Nous commençons par la salle de l’Egypte antique. On y voit de véritables momies, dont celle d’un enfant particulièrement émouvante. On s’intéresse aux techniques ancestrales de momification naturelle, à base de bitume, cire d’abeille et résine. On découvre une momie qui pourrait être celle de Mamie, paisiblement allongée sur son lit. Une technique éprouvée, avec une expérience longue de cinq millénaires. Une immortalité garantie, avec en plus de bonnes chances de finir dans un musée. Voilà qui pourrait faire l’affaire. Malheureusement cette technique est trop onéreuse pour nous, avec le coût des embaumeurs, des rites funéraires et des pleureuses, sans compter le prix du sarcophage. Et en plus Mamie demande à ce qu’on fasse aussi momifier son chat, pour lui tenir une compagnie éternelle.
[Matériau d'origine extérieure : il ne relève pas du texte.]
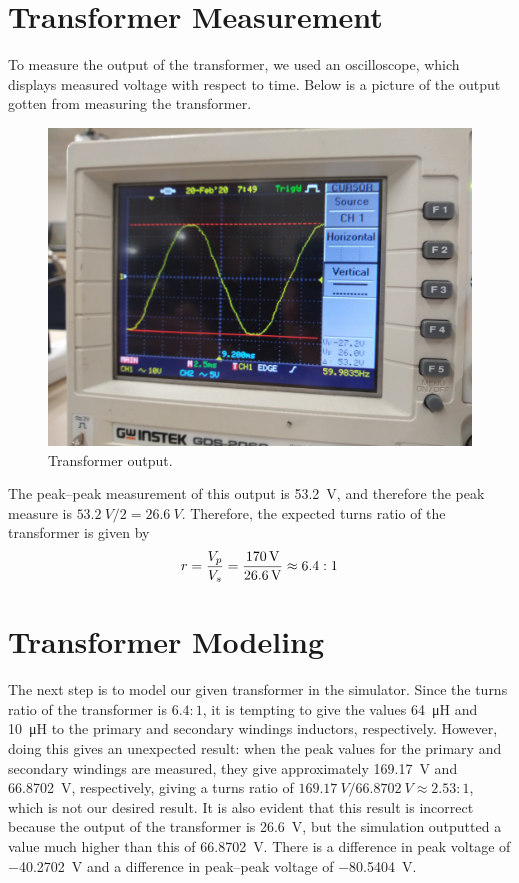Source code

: \documentclass{article}
\begin{document}
\section{Transformer Measurement} To measure the output of
the transformer, we used an oscilloscope, which displays measured
voltage with respect to time. Below is a picture of the
output gotten from measuring the transformer.

\begin{figure}[h]
    \centering
    \includegraphics[width=\textwidth]{Images/20200220_182510.jpg}
    \caption{Transformer output.}
    \label{fig2}
\end{figure}

The peak--peak measurement of this output is \SI{53.2}{V},
and therefore the peak measure is \(\SI{53.2}{V} / 2 =
\SI{26.6}{V}\). Therefore, the
expected turns ratio of the transformer
is given by
\begin{equation*}
    r = {V_p \over V_s} = {\SI{170}{V} \over \SI{26.6}{V}}
    \approx 6.4:1
\end{equation*}

\section{Transformer Modeling} The next step is to model
our given transformer in the simulator. Since the turns
ratio of the transformer is \(6.4:1\), it is tempting to
give the values \SI{64}{\micro H} and \SI{10}{\micro H} to
the primary and secondary windings inductors, respectively.
However, doing this gives an unexpected result: when the
peak values for the primary and secondary windings are
measured, they give approximately \SI{169.17}{V} and \SI{66.8702}{V},
respectively, giving a turns ratio of
\(\SI{169.17}{V} / \SI{66.8702}{V} \approx 2.53:1\), which is
not our desired result. It is also evident that this result
is incorrect because the output of the transformer is \SI{26.6}{V},
but the simulation outputted a value much higher than this
of \SI{66.8702}{V}.
There is a difference in peak voltage of \SI{-40.2702}{V} and
a difference in peak--peak voltage of \SI{-80.5404}{V}.
\end{document}
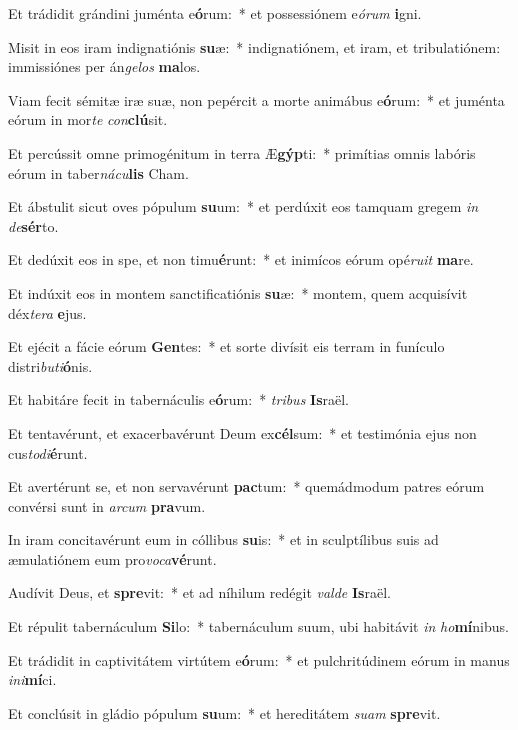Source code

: \item Et trádidit grándini juménta e\textbf{ó}rum:~* et possessiónem e\textit{ó}\textit{rum} \textbf{i}gni.
\item Misit in eos iram indignatiónis \textbf{su}æ:~* indignatiónem, et iram, et tribulatiónem: immissiónes per án\textit{ge}\textit{los} \textbf{ma}los.
\item Viam fecit sémitæ iræ suæ, non pepércit a morte animábus e\textbf{ó}rum:~* et juménta eórum in mor\textit{te} \textit{con}\textbf{clú}sit.
\item Et percússit omne primogénitum in terra Æ\textbf{gýp}ti:~* primítias omnis labóris eórum in taber\textit{ná}\textit{cu}\textbf{lis} Cham.
\item Et ábstulit sicut oves pópulum \textbf{su}um:~* et perdúxit eos tamquam gregem \textit{in} \textit{de}\textbf{sér}to.
\item Et dedúxit eos in spe, et non timu\textbf{é}runt:~* et inimícos eórum opé\textit{ru}\textit{it} \textbf{ma}re.
\item Et indúxit eos in montem sanctificatiónis \textbf{su}æ:~* montem, quem acquisívit déx\textit{te}\textit{ra} \textbf{e}jus.
\item Et ejécit a fácie eórum \textbf{Gen}tes:~* et sorte divísit eis terram in funículo distri\textit{bu}\textit{ti}\textbf{ó}nis.
\item Et habitáre fecit in tabernáculis e\textbf{ó}rum:~* \textit{tri}\textit{bus} \textbf{Is}raël.
\item Et tentavérunt, et exacerbavérunt Deum ex\textbf{cél}sum:~* et testimónia ejus non cus\textit{to}\textit{di}\textbf{é}runt.
\item Et avertérunt se, et non servavérunt \textbf{pac}tum:~* quemádmodum patres eórum convérsi sunt in \textit{ar}\textit{cum} \textbf{pra}vum.
\item In iram concitavérunt eum in cóllibus \textbf{su}is:~* et in sculptílibus suis ad æmulatiónem eum pro\textit{vo}\textit{ca}\textbf{vé}runt.
\item Audívit Deus, et \textbf{spre}vit:~* et ad níhilum redégit \textit{val}\textit{de} \textbf{Is}raël.
\item Et répulit tabernáculum \textbf{Si}lo:~* tabernáculum suum, ubi habitávit \textit{in} \textit{ho}\textbf{mí}nibus.
\item Et trádidit in captivitátem virtútem e\textbf{ó}rum:~* et pulchritúdinem eórum in manus \textit{in}\textit{i}\textbf{mí}ci.
\item Et conclúsit in gládio pópulum \textbf{su}um:~* et hereditátem \textit{su}\textit{am} \textbf{spre}vit.
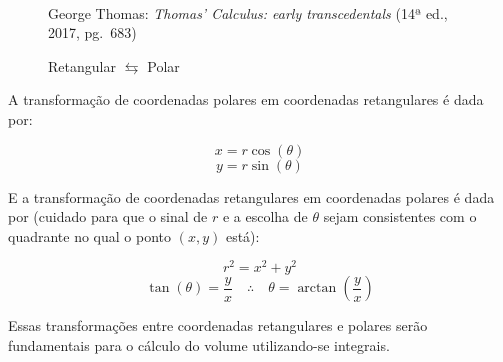 \begin{figure}[H]
  \begin{center}
    \caption{Retangular $\leftrightarrows$ Polar}
    \label{fig:retpol}
    \\
    \footnotesize{George Thomas: \emph{Thomas' Calculus: early transcedentals}
          (14ª ed., 2017, pg.\ 683)}
  \end{center}
\end{figure}

A transformação de coordenadas polares em coordenadas retangulares
é dada por:

\begin{equation}
  x = r \cos(\theta)
\end{equation}
\begin{equation}
  y = r \sin(\theta)
\end{equation}

E a transformação de coordenadas retangulares em coordenadas polares é
dada por (cuidado para que o sinal de $r$ e a escolha de $\theta$
sejam consistentes com o quadrante no qual o ponto $(x, y)$ está):

\begin{equation}
  r^2 = x^2 + y^2
\end{equation}
\begin{equation}
  \tan(\theta) = \frac{y}{x} \quad \therefore \quad \theta = \arctan\left(\frac{y}{x}\right)
\end{equation}

Essas transformações entre coordenadas retangulares e polares serão
fundamentais para o cálculo do volume utilizando-se integrais.
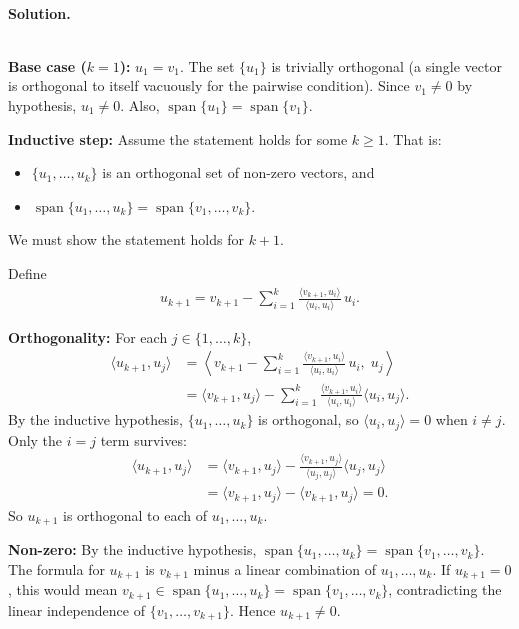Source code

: \documentclass{article}
\begin{document}
\noindent\\
\textbf{Solution.}\\
\quad\\
\begin{mdframed}[linewidth=1pt]
\textbf{Base case ($k=1$):}
$u_1 = v_1$. The set $\{u_1\}$ is trivially orthogonal (a single vector is orthogonal to itself vacuously for the pairwise condition). Since $v_1 \neq 0$ by hypothesis, $u_1 \neq 0$. Also, $\operatorname{span}\{u_1\} = \operatorname{span}\{v_1\}$. 

\textbf{Inductive step:} Assume the statement holds for some $k \ge 1$. That is:
\begin{itemize}
    \item $\{u_1, \dots, u_k\}$ is an orthogonal set of non-zero vectors, and
    \item $\operatorname{span}\{u_1, \dots, u_k\} = \operatorname{span}\{v_1, \dots, v_k\}$.
\end{itemize}

We must show the statement holds for $k+1$.

Define
\begin{align*}
u_{k+1} = v_{k+1} - \sum_{i=1}^{k} \frac{\langle v_{k+1}, u_i \rangle}{\langle u_i, u_i \rangle}\, u_i.
\end{align*}

\textbf{Orthogonality:} For each $j \in \{1, \dots, k\}$,
\begin{align*}
\langle u_{k+1}, u_j \rangle
&= \left\langle v_{k+1} - \sum_{i=1}^{k} \frac{\langle v_{k+1}, u_i \rangle}{\langle u_i, u_i \rangle}\, u_i,\; u_j \right\rangle \\
&= \langle v_{k+1}, u_j \rangle - \sum_{i=1}^{k} \frac{\langle v_{k+1}, u_i \rangle}{\langle u_i, u_i \rangle} \langle u_i, u_j \rangle.
\end{align*}
By the inductive hypothesis, $\{u_1, \dots, u_k\}$ is orthogonal, so $\langle u_i, u_j \rangle = 0$ when $i \neq j$. Only the $i = j$ term survives:
\begin{align*}
\langle u_{k+1}, u_j \rangle
&= \langle v_{k+1}, u_j \rangle - \frac{\langle v_{k+1}, u_j \rangle}{\langle u_j, u_j \rangle} \langle u_j, u_j \rangle \\
&= \langle v_{k+1}, u_j \rangle - \langle v_{k+1}, u_j \rangle = 0.
\end{align*}
So $u_{k+1}$ is orthogonal to each of $u_1, \dots, u_k$.

\textbf{Non-zero:} By the inductive hypothesis, $\operatorname{span}\{u_1, \dots, u_k\} = \operatorname{span}\{v_1, \dots, v_k\}$. The formula for $u_{k+1}$ is $v_{k+1}$ minus a linear combination of $u_1, \dots, u_k$. If $u_{k+1} = 0$, this would mean $v_{k+1} \in \operatorname{span}\{u_1, \dots, u_k\} = \operatorname{span}\{v_1, \dots, v_k\}$, contradicting the linear independence of $\{v_1, \dots, v_{k+1}\}$. Hence $u_{k+1} \neq 0$.


\end{mdframed}
\end{document}

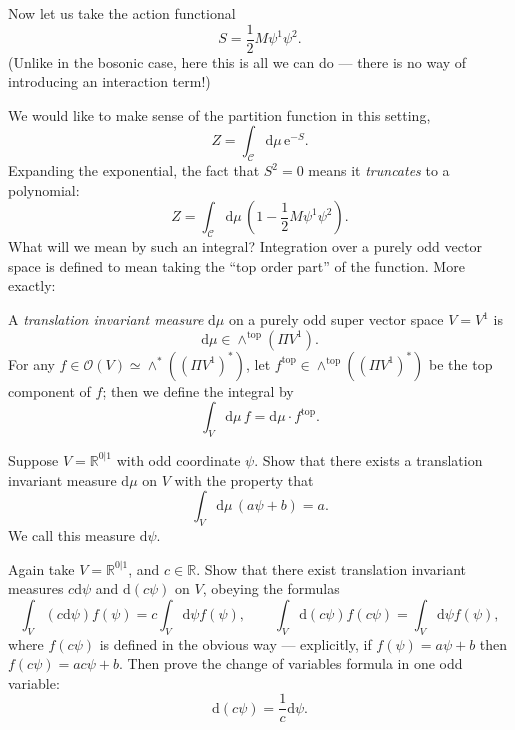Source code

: \documentclass[12pt,letterpaper,reqno]{article}
\numberwithin{equation}{section}
\newcommand{\cC}{\ensuremath{\mathcal C}}
\newcommand{\cO}{\ensuremath{\mathcal O}}
\newcommand{\R}{\ensuremath{\mathbb R}}
\newcommand{\half}{\ensuremath{\frac{1}{2}}}
\newcommand{\e}{{\mathrm e}}
\newcommand{\de}{\mathrm{d}}
\newcommand{\rmtop}{\mathrm{top}}
\newcommand{\ti}[1]{\textit{#1}}
\begin{document}
Now let us take the action functional
\begin{equation}
  S = \half M \psi^1 \psi^2.
\end{equation}
(Unlike in the bosonic case, here this is all we can do --- there is no 
way of introducing an interaction term!)

We would like to make sense of the partition function in this setting,
\begin{equation} \label{eq:2-fermion-partition-function}
  Z = \int_\cC \de\mu \, \e^{-S}.
\end{equation}
Expanding the exponential, the fact that $S^2 = 0$ means it \ti{truncates} to a polynomial:
\begin{equation} \label{eq:2-fermion-partition-function-expanded}
  Z = \int_\cC \de \mu \, \left(1 - \half M \psi^1 \psi^2\right).
\end{equation}
What will we mean by such an integral?
Integration over a purely odd vector space is defined to mean taking the
``top order part'' of the function.
More exactly: 

\begin{defn} \label{defn:odd-integral} A \ti{translation invariant measure} $\de \mu$ 
on a purely odd super vector space $V = V^1$
is
\begin{equation} \label{eq:measure-odd-vector-space}
  \de \mu \in \wedge^\rmtop(\Pi V^1).
\end{equation}
For any $f \in \cO(V) \simeq \wedge^*((\Pi V^1)^*)$, let
$f^\rmtop \in \wedge^\rmtop((\Pi V^1)^*)$ be the top component of $f$; then
we define the integral by
\begin{equation}
  \int_V \de \mu \, f = \de\mu \cdot f^\rmtop.
\end{equation}
\end{defn}

\begin{exercise} Suppose $V = \R^{0 \vert 1}$ with odd coordinate $\psi$.
Show that there exists a translation invariant measure $\de \mu$ on $V$ with the property that
\begin{equation}
\int_V \de \mu \, (a \psi + b) = a.
\end{equation}
We call this measure $\de \psi$.
\end{exercise}

\begin{exercise} Again take $V = \R^{0 \vert 1}$, and $c \in \R$.
Show that there exist translation invariant measures $c \de \psi$ and $\de (c \psi)$
on $V$, obeying the formulas
\begin{equation}
  \int_V (c \de \psi) f(\psi) = c \int_V \de \psi f(\psi), \qquad \int_V \de(c \psi) f(c \psi) = \int_V \de \psi f(\psi),
\end{equation}
where $f(c \psi)$ is defined in the obvious way --- explicitly,
if $f(\psi) = a \psi + b$ then $f(c \psi) = a c \psi + b$.
Then prove the change of variables formula in one odd variable:
\begin{equation}
  \de (c \psi) = \frac{1}{c} \de \psi.
\end{equation}
\end{exercise}
\end{document}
Nous nous sommes alors dirigés vers la deuxième salle, celle des momies andines. Accompagnées des poupées funéraires, les muñecas, elles ont un côté très séduisant. Moins sophistiquées que les momies égyptiennes, elles ne donnent pas toutes les garanties de longévité. Et puis il faudrait aller sur place, et avec la barrière de la langue, risquer que Mamie se fasse réduire la tête par des Jivaros. Mamie rigole, comme si elle ne le prenait pas pour elle.
La troisième salle est consacrée aux momies naturelles. Certaines conditions environnementales permettent en effet de préserver les corps, comme par exemple la sécheresse, le sel, les tourbières … et bien sût la glace. La momie la plus célèbre dans cette catégorie est celle d’ Ötzi, un homme momifié naturellement, vieux de 5 300 ans, qui a été retrouvé en 1991 dans un glacier des Alpes entre l’Autriche et l’Italie. Tu n’aimerais pas te faire congeler dans un glacier pyrénéen, toi qui es née à Lourdes ? Mamie répond qu’il n’y aura plus de glaciers dans les Pyrénées quand elle sera morte.
La quatrième et dernière salle présente quelques méthodes scientifiques de conservation des corps. On y découvre différentes techniques comme les inclusions dans la résine, la plastination, la diaphanisation … et bien sûr la conservation dans des fluides. Je mettrais bien mamie dans le formol. Ou dans la naphtaline. Mes enfants posent des questions bizarres. Et non, ces techniques ne sont pas spécifiques aux mamies, elles sont en quelque sorte unisexe.
Mamie me demande alors ce que je prendrais pour moi. Perso, je serais assez partisan de la cryogénisation, avec la perspective de pouvoir un jour revenir à la vie.
C’est là que les enfants me disent « eh bien va pour la cryogénisation ». Stupeur ! Je comprends tout d’un coup que mes garçons et Mamie sont de mèche et que c’est moi qu’ils ont choisi de momifier. Pourtant je suis loin d’avoir perdu la tête, mon cerveau me le dit et me le redit tous les jours.
Prochaine lettre le 6 mars, si je ne me suis pas fait congeler d’ici là.